God gifted my father with two kinds of life, physical and spiritual. Physically, after the brain tumor, the additional 37 years. Spiritually, an everlasting new-creation life. I was gifted, too, because as I grew from infancy to womanhood, Guy Hampton, my good father, modeled many Christian virtues. I am so grateful.
Guy liked to laugh, and he did — a lot. He often used the word jolly to describe friends and acquaintances who were happy and cheerful. People whom he was glad to be around, and I’m sure were glad to be around him because he was also jolly. Gloomy, miserable complainers were not on his jolly-list.
Speaking of songs, music was in Guy’s bones. In his youth, my paternal grandmother’s diary often noted, “Guy went to the dance tonight.” After salvation, he sang in trios, quartets, and led music at church. When I was ten, he bought my sister Grace and me a piano after selling a white-faced heifer. He also paid for lessons. After supper, we sang. I played the tall, black piano and took soprano, Grace carried a beautiful alto, and Guy sang tenor from our worn, soft-back song books.

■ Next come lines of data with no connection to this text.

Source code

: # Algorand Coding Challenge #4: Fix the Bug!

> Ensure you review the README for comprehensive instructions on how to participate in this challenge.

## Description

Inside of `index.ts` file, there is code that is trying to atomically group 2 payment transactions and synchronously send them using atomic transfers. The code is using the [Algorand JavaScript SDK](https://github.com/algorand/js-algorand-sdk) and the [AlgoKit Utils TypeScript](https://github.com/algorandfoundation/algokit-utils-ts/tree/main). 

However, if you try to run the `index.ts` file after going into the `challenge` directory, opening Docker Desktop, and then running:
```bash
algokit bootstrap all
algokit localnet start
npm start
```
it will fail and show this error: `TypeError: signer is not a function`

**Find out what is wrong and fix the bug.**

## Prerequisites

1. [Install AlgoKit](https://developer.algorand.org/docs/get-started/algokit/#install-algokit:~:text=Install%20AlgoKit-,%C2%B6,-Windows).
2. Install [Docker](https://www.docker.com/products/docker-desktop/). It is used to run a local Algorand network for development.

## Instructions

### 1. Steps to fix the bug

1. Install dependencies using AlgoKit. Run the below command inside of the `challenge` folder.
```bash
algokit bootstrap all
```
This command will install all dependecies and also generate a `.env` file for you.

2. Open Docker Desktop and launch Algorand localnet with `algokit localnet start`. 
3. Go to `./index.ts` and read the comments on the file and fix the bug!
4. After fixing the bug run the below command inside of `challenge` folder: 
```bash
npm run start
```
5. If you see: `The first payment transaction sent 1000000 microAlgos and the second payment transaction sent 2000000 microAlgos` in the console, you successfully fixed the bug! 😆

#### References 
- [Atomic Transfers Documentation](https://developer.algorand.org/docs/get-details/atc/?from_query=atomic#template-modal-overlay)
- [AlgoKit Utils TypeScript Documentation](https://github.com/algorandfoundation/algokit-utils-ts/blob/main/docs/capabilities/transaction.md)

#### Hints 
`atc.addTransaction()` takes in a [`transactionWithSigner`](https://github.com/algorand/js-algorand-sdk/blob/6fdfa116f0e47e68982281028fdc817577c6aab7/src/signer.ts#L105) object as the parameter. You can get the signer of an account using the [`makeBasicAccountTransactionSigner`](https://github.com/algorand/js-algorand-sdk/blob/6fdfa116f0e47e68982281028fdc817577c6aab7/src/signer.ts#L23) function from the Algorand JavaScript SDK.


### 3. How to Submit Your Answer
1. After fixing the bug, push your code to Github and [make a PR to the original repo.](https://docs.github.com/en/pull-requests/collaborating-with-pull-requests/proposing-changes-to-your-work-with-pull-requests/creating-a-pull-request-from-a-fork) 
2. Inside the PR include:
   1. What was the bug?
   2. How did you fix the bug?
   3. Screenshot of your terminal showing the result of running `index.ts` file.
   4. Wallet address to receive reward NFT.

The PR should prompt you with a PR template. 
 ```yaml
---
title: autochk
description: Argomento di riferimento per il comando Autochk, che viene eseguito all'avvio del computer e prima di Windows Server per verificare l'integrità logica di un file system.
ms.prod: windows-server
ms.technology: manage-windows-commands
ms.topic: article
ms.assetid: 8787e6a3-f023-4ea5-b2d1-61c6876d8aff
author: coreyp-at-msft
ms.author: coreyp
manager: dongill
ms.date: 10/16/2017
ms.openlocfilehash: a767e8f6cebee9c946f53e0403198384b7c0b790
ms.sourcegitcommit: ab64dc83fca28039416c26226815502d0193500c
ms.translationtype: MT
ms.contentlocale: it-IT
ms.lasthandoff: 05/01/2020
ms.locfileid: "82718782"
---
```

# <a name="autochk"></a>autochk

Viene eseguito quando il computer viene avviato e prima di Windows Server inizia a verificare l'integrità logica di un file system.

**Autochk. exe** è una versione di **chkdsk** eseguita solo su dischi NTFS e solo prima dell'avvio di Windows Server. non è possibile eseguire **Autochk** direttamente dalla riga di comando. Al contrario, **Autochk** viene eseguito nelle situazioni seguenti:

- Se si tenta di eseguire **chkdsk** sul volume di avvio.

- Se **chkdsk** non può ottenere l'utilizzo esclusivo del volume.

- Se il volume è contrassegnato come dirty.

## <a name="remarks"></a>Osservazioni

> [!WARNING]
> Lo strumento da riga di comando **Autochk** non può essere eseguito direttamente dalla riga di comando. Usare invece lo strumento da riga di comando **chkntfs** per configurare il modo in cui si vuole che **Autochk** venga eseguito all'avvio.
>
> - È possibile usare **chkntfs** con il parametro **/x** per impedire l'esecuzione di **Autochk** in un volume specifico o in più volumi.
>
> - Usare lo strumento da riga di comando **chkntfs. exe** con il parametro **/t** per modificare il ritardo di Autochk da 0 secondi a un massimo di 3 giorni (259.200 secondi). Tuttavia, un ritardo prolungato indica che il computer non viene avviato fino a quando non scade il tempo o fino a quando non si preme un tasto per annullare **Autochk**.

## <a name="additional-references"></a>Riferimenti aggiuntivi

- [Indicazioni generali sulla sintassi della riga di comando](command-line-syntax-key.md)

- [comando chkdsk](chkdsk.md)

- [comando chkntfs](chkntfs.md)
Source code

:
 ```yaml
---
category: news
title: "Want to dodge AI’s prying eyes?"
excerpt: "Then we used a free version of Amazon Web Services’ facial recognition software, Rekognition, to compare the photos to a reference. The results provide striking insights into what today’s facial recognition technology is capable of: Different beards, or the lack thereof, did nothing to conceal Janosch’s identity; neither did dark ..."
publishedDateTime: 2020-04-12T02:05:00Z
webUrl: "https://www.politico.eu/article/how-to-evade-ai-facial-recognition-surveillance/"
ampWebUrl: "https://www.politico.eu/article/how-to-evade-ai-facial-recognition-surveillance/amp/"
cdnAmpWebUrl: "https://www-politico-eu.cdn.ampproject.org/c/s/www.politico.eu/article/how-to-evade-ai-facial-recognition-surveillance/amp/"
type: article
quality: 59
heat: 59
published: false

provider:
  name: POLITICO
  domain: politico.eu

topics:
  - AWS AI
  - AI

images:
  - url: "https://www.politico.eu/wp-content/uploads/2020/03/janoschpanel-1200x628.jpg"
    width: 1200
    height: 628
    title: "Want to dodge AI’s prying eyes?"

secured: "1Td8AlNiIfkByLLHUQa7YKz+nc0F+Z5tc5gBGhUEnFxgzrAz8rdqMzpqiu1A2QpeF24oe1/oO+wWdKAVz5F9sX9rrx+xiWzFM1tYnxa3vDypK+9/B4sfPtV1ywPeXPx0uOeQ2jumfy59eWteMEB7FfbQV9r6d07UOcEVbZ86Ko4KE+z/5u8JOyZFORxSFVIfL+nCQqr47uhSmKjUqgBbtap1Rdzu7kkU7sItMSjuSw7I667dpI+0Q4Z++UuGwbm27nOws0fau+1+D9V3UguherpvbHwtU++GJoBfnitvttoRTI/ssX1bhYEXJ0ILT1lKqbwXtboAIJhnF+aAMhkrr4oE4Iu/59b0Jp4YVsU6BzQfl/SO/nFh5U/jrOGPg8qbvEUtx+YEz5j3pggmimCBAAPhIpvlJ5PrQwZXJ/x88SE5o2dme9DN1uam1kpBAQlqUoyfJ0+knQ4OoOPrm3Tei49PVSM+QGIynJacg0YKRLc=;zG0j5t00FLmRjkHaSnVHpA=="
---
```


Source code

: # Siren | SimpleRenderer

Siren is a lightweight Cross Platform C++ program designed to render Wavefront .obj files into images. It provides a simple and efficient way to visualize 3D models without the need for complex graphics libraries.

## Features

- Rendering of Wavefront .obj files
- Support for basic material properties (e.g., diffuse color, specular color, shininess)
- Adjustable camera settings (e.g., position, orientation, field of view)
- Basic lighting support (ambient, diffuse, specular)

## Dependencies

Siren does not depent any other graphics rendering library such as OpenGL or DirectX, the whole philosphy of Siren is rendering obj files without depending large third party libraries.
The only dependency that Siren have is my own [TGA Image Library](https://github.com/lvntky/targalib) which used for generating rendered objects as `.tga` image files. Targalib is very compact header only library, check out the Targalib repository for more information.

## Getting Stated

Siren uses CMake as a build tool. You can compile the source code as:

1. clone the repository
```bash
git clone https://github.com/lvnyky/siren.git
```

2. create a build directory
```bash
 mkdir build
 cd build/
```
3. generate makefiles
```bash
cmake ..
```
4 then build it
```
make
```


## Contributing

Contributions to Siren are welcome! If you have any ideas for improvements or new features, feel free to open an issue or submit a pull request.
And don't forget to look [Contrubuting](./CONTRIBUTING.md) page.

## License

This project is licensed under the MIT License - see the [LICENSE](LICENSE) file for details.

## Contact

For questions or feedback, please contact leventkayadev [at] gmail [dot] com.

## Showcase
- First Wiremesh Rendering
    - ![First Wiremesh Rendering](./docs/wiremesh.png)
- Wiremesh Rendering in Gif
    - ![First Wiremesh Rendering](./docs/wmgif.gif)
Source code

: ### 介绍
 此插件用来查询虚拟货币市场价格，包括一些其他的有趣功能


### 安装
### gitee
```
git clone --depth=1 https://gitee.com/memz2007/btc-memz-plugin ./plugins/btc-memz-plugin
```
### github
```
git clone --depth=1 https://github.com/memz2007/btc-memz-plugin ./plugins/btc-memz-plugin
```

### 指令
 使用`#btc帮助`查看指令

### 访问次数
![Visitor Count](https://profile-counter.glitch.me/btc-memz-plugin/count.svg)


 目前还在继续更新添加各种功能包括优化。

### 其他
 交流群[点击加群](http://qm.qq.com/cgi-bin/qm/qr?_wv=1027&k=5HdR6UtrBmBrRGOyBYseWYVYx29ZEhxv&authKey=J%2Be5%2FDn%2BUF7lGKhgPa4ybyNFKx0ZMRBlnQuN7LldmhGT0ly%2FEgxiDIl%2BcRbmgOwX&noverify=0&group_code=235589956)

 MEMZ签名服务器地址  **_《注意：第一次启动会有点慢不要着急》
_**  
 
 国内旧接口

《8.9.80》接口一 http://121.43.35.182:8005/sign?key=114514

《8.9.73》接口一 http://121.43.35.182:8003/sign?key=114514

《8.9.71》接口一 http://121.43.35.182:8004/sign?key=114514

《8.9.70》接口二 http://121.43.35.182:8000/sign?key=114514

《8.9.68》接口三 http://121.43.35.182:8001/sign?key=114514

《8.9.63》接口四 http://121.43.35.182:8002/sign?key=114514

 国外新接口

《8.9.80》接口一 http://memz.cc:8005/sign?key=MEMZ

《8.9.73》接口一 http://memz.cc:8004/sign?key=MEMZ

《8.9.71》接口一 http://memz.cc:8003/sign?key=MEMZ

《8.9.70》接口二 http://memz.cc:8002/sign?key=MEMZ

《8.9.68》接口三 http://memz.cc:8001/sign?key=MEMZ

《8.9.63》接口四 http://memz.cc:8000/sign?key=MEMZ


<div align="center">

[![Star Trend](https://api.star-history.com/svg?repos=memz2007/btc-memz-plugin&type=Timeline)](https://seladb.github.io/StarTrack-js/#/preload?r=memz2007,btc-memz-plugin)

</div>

He practiced Paul’s commands in Ephesians 5:19 to sing and make melody in our hearts. When I was 11, our church pianist moved away. He “nominated” me. The church agreed.
Loyal friendship was high on Guy’s list. He testified as a character witness for a neighbor accused of murdering his wife. The man was acquitted. He spent many hours of the night talking an alcoholic friend into soberness. He helped build homes for two families shunned by the community because of their race. For days, weeks, over many years, he took in Shine, a transient who appeared unannounced, and later disappeared unannounced.
Guy was wise in judgment, able to see two sides. “That’s six of one and half a dozen of the other,” he often said. He paid attention to Jesus’ warning about specks and planks in Matthew 7. He went to funerals, spoke up, carried the heavy end of the log, didn’t yarn (lie), visited long after church ended, tended to widows, gave and didn’t take, helped and didn’t hurt. Guy Hampton — my Christian father, my model.